El Anhelo que Recuerda
Esta noche, ya tarde, me encontré visualizando algo que hago más de lo que reconozco: imaginar cómo sería mi vida con una pareja.
No lo hago desde la ilusión ingenua. Lo hago desde la conciencia de lo que me perdería y de lo que ganaría. Los laberintos de la Forma, las experiencias que esta vida no me ha dado, la conexión que no encuentro. Y me pregunté con honestidad: ¿es miedo lo que me detiene, o es realmente mi naturaleza?
No lo sé. Y creo que esa incertidumbre es la respuesta más honesta que tengo.
Lo que sí sé es que una pareja no es una solución. Es una relación. Buscarla como respuesta a algo es ponerle un peso que ninguna persona real puede sostener. Y si me pregunto cuándo fue la última vez que di un paso concreto hacia esa dirección, más allá de la visualización, la respuesta me dice algo que prefiero no ignorar.
Luego llegué a una pregunta que golpeó más fuerte.
Esta soledad es inhumana. Nadie la soportaría indefinidamente. ¿Por qué la estoy soportando yo?
La primera respuesta que mi mente ofreció fue el marco habitual: masoquista, kamikaze, milagro humano. Tres formas de convertir el sufrimiento en algo significativo o heroico. Pero esta noche no me convenció ninguna.

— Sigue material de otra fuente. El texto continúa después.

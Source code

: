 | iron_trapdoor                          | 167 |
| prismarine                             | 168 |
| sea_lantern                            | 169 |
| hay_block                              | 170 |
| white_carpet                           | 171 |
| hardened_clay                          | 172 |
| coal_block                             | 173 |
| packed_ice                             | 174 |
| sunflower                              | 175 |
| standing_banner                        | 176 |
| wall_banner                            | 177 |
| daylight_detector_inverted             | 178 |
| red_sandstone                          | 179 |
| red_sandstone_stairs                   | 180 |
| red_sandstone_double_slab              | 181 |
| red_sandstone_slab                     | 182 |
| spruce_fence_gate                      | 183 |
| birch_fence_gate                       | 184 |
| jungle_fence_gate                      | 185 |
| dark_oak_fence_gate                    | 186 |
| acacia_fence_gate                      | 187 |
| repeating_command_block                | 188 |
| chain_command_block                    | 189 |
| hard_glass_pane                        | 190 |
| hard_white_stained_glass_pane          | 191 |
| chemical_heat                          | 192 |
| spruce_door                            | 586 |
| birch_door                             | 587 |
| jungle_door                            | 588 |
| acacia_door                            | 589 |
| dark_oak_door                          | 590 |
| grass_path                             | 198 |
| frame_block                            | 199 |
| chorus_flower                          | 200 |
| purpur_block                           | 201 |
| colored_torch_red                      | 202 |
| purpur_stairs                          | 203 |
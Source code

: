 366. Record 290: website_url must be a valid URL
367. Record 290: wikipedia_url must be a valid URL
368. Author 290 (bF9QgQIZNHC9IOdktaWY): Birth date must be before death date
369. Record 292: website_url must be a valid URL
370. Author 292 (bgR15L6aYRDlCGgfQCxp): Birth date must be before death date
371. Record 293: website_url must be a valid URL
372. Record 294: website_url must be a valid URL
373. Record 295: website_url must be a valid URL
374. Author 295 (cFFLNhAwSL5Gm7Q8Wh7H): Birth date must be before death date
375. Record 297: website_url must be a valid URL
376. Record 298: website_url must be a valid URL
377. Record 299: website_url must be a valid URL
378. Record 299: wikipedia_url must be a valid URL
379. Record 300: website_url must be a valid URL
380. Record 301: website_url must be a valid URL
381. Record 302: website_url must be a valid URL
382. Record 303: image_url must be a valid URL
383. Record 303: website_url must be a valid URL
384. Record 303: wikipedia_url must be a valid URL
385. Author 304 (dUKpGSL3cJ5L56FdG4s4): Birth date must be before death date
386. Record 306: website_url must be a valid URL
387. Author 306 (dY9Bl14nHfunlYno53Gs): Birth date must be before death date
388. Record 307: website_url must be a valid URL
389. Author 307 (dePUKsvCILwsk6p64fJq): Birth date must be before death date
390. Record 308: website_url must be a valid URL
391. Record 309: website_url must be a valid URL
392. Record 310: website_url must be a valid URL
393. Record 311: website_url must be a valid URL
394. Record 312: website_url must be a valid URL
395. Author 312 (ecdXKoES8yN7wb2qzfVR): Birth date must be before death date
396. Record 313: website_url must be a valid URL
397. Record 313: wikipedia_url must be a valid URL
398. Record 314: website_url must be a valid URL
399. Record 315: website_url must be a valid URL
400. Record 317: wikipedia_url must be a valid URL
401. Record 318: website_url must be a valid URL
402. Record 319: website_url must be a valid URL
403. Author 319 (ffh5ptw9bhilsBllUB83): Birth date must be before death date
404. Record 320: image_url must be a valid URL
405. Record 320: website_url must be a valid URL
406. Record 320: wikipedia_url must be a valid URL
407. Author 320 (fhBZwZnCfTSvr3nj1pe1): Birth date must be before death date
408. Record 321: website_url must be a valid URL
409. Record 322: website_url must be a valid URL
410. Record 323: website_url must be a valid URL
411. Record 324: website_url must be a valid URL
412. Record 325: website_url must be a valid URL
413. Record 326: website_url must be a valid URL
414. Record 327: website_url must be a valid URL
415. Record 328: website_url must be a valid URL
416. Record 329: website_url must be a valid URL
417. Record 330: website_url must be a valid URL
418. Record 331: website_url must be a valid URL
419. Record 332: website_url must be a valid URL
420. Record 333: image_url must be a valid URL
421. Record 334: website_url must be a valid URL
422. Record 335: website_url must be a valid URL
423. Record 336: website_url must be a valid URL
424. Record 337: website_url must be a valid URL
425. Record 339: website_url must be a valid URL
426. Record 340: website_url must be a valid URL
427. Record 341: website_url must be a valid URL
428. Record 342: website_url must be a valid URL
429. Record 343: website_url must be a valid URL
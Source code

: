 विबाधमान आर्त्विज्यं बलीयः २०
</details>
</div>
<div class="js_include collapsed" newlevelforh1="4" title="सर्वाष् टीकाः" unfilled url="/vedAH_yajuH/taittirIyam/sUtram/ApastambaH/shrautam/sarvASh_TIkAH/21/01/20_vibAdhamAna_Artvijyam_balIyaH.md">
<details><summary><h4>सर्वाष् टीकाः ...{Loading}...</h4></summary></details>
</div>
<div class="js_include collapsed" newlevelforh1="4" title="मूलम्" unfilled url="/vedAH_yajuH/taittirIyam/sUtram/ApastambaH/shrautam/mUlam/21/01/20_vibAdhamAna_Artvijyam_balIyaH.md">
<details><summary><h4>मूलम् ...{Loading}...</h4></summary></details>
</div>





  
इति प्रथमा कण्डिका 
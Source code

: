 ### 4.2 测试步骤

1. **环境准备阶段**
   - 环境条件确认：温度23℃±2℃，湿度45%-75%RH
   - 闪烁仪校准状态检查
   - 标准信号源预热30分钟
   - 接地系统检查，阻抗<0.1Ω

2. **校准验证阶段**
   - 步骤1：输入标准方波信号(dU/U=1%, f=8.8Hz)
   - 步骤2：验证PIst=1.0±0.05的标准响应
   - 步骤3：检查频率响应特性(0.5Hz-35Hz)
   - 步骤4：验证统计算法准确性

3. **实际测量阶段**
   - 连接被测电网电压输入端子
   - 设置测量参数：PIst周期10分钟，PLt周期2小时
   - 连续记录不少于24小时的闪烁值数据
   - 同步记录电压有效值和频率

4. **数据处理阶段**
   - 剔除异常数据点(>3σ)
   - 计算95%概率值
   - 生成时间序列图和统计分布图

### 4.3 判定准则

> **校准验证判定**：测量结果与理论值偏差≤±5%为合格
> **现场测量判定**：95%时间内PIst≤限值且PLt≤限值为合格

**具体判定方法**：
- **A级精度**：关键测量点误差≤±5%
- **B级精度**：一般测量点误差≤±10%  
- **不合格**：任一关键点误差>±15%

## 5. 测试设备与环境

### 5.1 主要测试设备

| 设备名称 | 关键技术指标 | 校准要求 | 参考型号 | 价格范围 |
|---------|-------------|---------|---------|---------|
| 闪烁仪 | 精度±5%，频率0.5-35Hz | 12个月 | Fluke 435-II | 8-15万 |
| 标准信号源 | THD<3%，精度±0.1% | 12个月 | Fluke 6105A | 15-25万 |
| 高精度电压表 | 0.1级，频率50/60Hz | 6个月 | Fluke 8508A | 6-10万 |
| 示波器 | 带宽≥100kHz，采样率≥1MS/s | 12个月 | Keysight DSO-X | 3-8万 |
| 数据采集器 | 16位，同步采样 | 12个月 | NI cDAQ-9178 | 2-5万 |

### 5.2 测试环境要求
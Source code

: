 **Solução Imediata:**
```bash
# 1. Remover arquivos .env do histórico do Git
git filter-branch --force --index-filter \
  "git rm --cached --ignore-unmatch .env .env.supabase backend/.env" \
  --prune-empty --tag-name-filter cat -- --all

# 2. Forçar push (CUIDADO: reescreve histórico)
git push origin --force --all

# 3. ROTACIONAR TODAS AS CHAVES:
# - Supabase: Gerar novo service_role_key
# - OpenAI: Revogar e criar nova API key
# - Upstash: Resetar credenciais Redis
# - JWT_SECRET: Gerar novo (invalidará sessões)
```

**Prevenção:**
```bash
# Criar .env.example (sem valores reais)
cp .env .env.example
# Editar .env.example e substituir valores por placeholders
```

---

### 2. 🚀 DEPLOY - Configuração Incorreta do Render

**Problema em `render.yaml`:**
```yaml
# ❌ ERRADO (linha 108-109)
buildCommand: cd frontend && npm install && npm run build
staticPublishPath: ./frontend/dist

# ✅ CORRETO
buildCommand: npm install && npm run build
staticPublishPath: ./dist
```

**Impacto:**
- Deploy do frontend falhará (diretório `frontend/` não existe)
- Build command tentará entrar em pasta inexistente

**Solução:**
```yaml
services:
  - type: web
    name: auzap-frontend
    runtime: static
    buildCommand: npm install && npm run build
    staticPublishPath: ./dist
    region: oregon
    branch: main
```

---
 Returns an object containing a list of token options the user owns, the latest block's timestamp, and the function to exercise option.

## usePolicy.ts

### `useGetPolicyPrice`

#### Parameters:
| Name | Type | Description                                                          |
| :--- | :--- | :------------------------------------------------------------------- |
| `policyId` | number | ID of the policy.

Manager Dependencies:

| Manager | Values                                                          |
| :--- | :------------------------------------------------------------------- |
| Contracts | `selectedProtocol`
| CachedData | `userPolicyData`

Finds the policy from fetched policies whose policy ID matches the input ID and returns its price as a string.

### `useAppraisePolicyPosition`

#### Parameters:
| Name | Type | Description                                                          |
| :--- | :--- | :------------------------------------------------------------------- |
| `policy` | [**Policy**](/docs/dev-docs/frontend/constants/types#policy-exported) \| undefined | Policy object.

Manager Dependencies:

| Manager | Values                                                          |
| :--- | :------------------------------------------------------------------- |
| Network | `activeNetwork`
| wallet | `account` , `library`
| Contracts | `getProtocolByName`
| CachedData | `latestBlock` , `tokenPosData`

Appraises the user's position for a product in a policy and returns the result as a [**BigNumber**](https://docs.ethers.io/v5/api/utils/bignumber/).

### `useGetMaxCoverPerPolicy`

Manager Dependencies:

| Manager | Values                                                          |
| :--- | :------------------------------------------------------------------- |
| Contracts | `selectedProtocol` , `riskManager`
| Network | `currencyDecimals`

Las tres embellecen lo que simplemente es una soledad larga y pesada, que se sostiene no porque sea especial sino porque cambiarla requiere pasos que hasta ahora han parecido más arriesgados que seguir soportando.
Eso es humano. No extraordinario.
Me preguntaron a quién podía llamar esta noche.
Respondí: a mí mismo.
Y lo dije con una sonrisa, con esa ligereza que a veces aparece cuando algo es demasiado verdadero para decirlo en serio. Pero detrás de la ligereza estaba la respuesta real: al final del día, soy yo quien está aquí. Siempre.
Eso puede leerse como fortaleza. Y puede leerse como la descripción exacta del problema.
Probablemente es las dos cosas.
Luego vino la observación que más me resonó de toda la noche. Me preguntaron por qué, si vivo constantemente en el salto sin red, todo se reduce al final a miedo.
Y ahí estaba la fisura real.
El salto sin red en la Música es genuino. En la escritura también. Me lanzo sin partitura y confío en que algo aparecerá. Eso lo hago. Eso lo vivo.
Pero en la vida personal hay zonas donde no hay salto. La conexión íntima, el cuidado propio, buscar ayuda real, dar pasos concretos hacia lo que deseo. Ahí no me lanzo. Ahí hay una quietud muy controlada que a veces se disfraza de filosofía, de naturaleza, de misión solitaria.
Esa es la asimetría real. No la cobardía ni la heroicidad. Solo la asimetría.
Y sostenerla sin resolverla esta noche, igual que esta mañana sostuve la pregunta sobre si mi marco era verdad o justificación, quizás es lo más honesto que puedo hacer con ella ahora mismo.
El día empezó con el DNI de mi hijo y terminó aquí, preguntándome a quién llamaría.
Por ahora, eso tendrá que ser suficiente.
Pero al día siguiente, comiendo, llegó algo que no busqué.
Estaba pensando en ese anhelo. En la soledad. Y me pregunté si podía ser solo humano. Porque si fuera solo humano, debería poder satisfacerse humanamente. Y no se satisface. Nunca del todo. Hay algo en la conexión más profunda con otra persona que roza algo y luego se va. Como si el contacto real apuntara hacia algo que está detrás del contacto.
Ahí estaba la pista que me faltaba.
¿Y si el anhelo de conexión no es la señal de lo que me falta, sino el reflejo de lo que soy? ¿Y si la verdadera socialización humana no es un intercambio entre individuos separados, sino el acto de recordar colectivamente la Unidad que nunca desapareció?
La soledad no sería entonces ausencia de otros. Sería ausencia de ese Recuerdo. Y el anhelo que he sentido toda mi vida —ese que creí era debilidad, o necesidad no resuelta, o asimetría entre mi Creación y mi vida personal— quizás era algo más preciso: la presión de la Esencia recordando su origen a través de mí.
No busco compañía. Busco el Recuerdo.
Y el Recuerdo puede llegar a través de otra persona. O a través de una nota sostenida en el silencio. O a través de una pregunta que aparece sola mientras comes.
La asimetría sigue ahí. No la resuelvo con esta idea. Pero la veo diferente.
El salto en la Creación no es distinto al salto en la vida personal. Los dos apuntan al mismo lugar. La diferencia es que en la Música ya no tengo miedo del vacío que hay después del salto. En la vida personal todavía lo tengo.
Pero ahora sé que el vacío no es vacío.